WHAT THE EXERCISE ASKS » Examine the records below and count how many lines contain the string "documentclass". Give only the number.

[SUPPLIED DATA Boundary: Start]

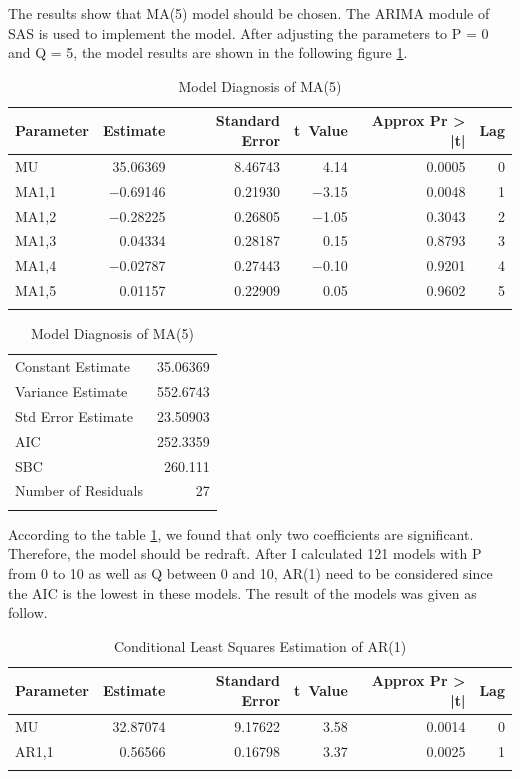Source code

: The results show that MA(5) model should be chosen. The ARIMA module of SAS is used to implement the model. After adjusting the parameters to P = 0 and Q = 5, the model results are shown in the following figure \ref{t2}.

\begin{table}[H]
\centering
\begin{longtable}{lrrrrr}
\toprule
   Parameter &    Estimate &    Standard {\newline} Error &    t~Value &    Approx {\newline} Pr > |t| &    Lag\\
\endhead
\midrule
   MU &    35.06369 &    8.46743 &    4.14 &    0.0005 &    0\\
   MA1,1 &    $-$0.69146 &    0.21930 &    $-$3.15 &    0.0048 &    1\\
   MA1,2 &    $-$0.28225 &    0.26805 &    $-$1.05 &    0.3043 &    2\\
   MA1,3 &    0.04334 &    0.28187 &    0.15 &    0.8793 &    3\\
   MA1,4 &    $-$0.02787 &    0.27443 &    $-$0.10 &    0.9201 &    4\\
   MA1,5 &    0.01157 &    0.22909 &    0.05 &    0.9602 &    5\\
\bottomrule
\caption{Conditional Least Squares Estimation of MA(5)}
\label{t2}
\end{longtable}

\begin{longtable}{lr}
\toprule
   Constant Estimate &    35.06369\\
   Variance Estimate &    552.6743\\
   Std Error Estimate &    23.50903\\
   AIC &    252.3359\\
   SBC &    260.111\\
   Number of Residuals &    27\\
\bottomrule
\caption{Model Diagnosis of MA(5)}
\label{t3}
\end{longtable}
\end{table}

According to the table \ref{t2}, we found that only two coefficients are significant. Therefore, the model should be redraft. After I calculated 121 models with P from 0 to 10 as well as Q between 0 and 10, AR(1) need to be considered since the AIC is the lowest in these models. The result of the models was given as follow.

\begin{table}[H]
\centering
\begin{longtable}{lrrrrr}
\toprule
   Parameter &    Estimate &    Standard {\newline} Error &    t~Value &    Approx {\newline} Pr > |t| &    Lag\\
\endhead
\midrule
   MU &    32.87074 &    9.17622 &    3.58 &    0.0014 &    0\\
   AR1,1 &    0.56566 &    0.16798 &    3.37 &    0.0025 &    1\\
\bottomrule
\caption{Conditional Least Squares Estimation of AR(1)}
\label{t4}
\end{longtable}
\end{table}

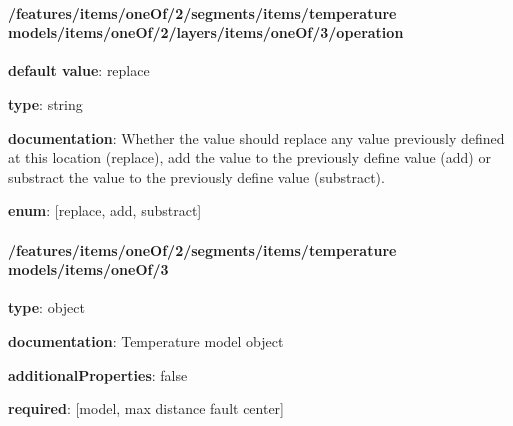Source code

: \begin{itemized}
\end{itemized}\paragraph{/features/items/oneOf/2/segments/items/temperature models/items/oneOf/2/layers/items/oneOf/3/operation} \begin{itemized}
\item {\bf default value}: replace
\item {\bf type}: string
\item {\bf documentation}: Whether the value should replace any value previously defined at this location (replace), add the value to the previously define value (add) or substract the value to the previously define value (substract).
\item {\bf enum}: [replace, add, substract]\end{itemized}\paragraph{/features/items/oneOf/2/segments/items/temperature models/items/oneOf/3} \begin{itemized}
\item {\bf type}: object
\item {\bf documentation}: Temperature model object
\item {\bf additionalProperties}: false
\item {\bf required}: [model, max distance fault center]\end{itemized}

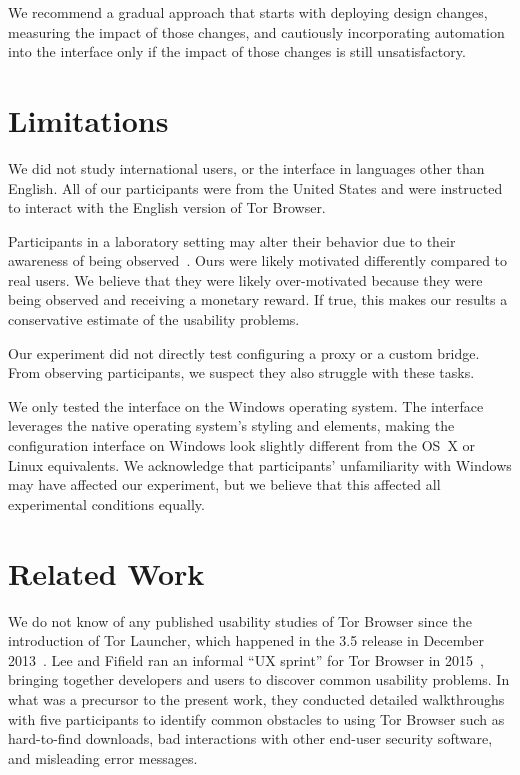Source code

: \documentclass[USenglish,oneside,twocolumn]{article}
\begin{document}
We recommend a gradual approach that starts with deploying design changes, measuring the impact of those changes, and cautiously incorporating automation into the interface only if the impact of those changes is still unsatisfactory. 

\section{Limitations}
\label{sec:limitations}
We did not study international users, or the interface in languages other than English. All of our participants were from the United States and were instructed to interact with the English version of Tor Browser.

Participants in a laboratory setting may alter their behavior due to their awareness of being observed~\cite{mccarney2007hawthorne}. Ours were likely motivated differently compared to real users. We believe that they were likely over-motivated because they were being observed and receiving a monetary reward. If true, this makes our results a conservative estimate of the usability problems. 

Our experiment did not directly test configuring a proxy or a custom bridge. From observing participants, we suspect they also struggle with these tasks. 

We only tested the interface on the Windows operating system. The interface leverages the native operating system's styling and elements, making the configuration interface on Windows look slightly different from the OS~X or Linux equivalents. We acknowledge that participants' unfamiliarity with Windows may have affected our experiment, but we believe that this affected all experimental conditions equally.  

\section{Related Work}
\label{sec:related} 

We do not know of any published usability studies of Tor Browser
since the introduction of Tor Launcher,
which happened in the 3.5 release in December 2013~\cite{torbrowser-35}.
Lee and Fifield ran an informal ``UX sprint''
for Tor Browser in 2015~\cite{uxsprint}, bringing together developers and users
to discover common usability problems.
In what was a precursor to the present work,
they conducted detailed walkthroughs with five participants
to identify common obstacles to using Tor Browser such as hard-to-find downloads,
bad interactions with other end-user security software,
and misleading error messages.
\end{document}
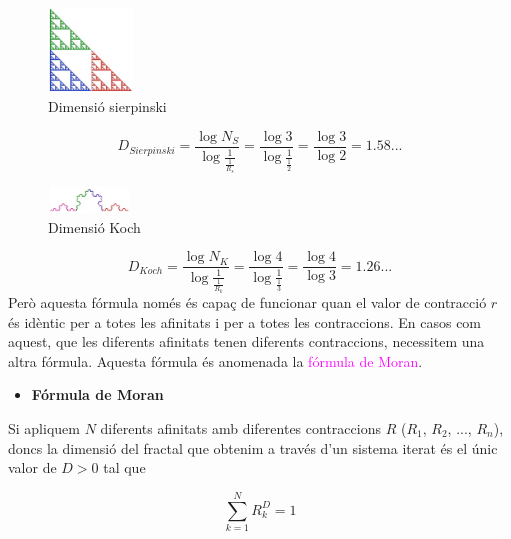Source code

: \documentclass[12pt]{report}
\begin{document}
\begin{figure}
    \includegraphics[width=0.2\textwidth]{DimS.PNG}
    \caption{Dimensió sierpinski}
    \end{figure}
$$D_{Sierpinski} = \frac{ \log{N_S}}{\log{\frac{1}{\frac{1}{R_s}}}}= \frac{ \log{3}}{\log{\frac{1}{\frac{1}{2}}}}= \frac{\log{3}}{\log{2}} = 1.58 ...$$
\newline
\newline
\newline
\newline
\newline

\begin{figure}
    \includegraphics[width=0.2\textwidth]{DimK.PNG}
    \caption{Dimensió Koch}
    \end{figure}
$$D_{Koch} = \frac{ \log{N_K}}{\log{\frac{1}{\frac{1}{R_k}}}} = \frac{ \log{4}}{\log{\frac{1}{\frac{1}{3}}}}= \frac{\log{4}}{\log{3}} = 1.26 ...$$
\newline
\newline
\newline
Però aquesta fórmula només és capaç de funcionar quan el valor de contracció $r$ és idèntic per a totes les afinitats i per a totes les contraccions.
\newline
En casos com aquest, que les diferents afinitats tenen diferents contraccions, necessitem una altra fórmula. Aquesta fórmula és anomenada la  \textcolor{magenta}{fórmula de Moran}.

\begin{itemize}
\item \textbf{Fórmula de Moran}
\end{itemize}
Si apliquem $N$ diferents afinitats amb diferentes contraccions $R$ ($R_1$, $R_2$, ..., $R_n$), doncs la dimensió del fractal que obtenim a través d'un sistema iterat és el únic valor de $D > 0$ tal que

$$\sum\limits_{k=1}^{N}R^D_k=1$$
\end{document}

[SUPPLIED DATA Boundary: End]

SOLVED PROBLEM » 2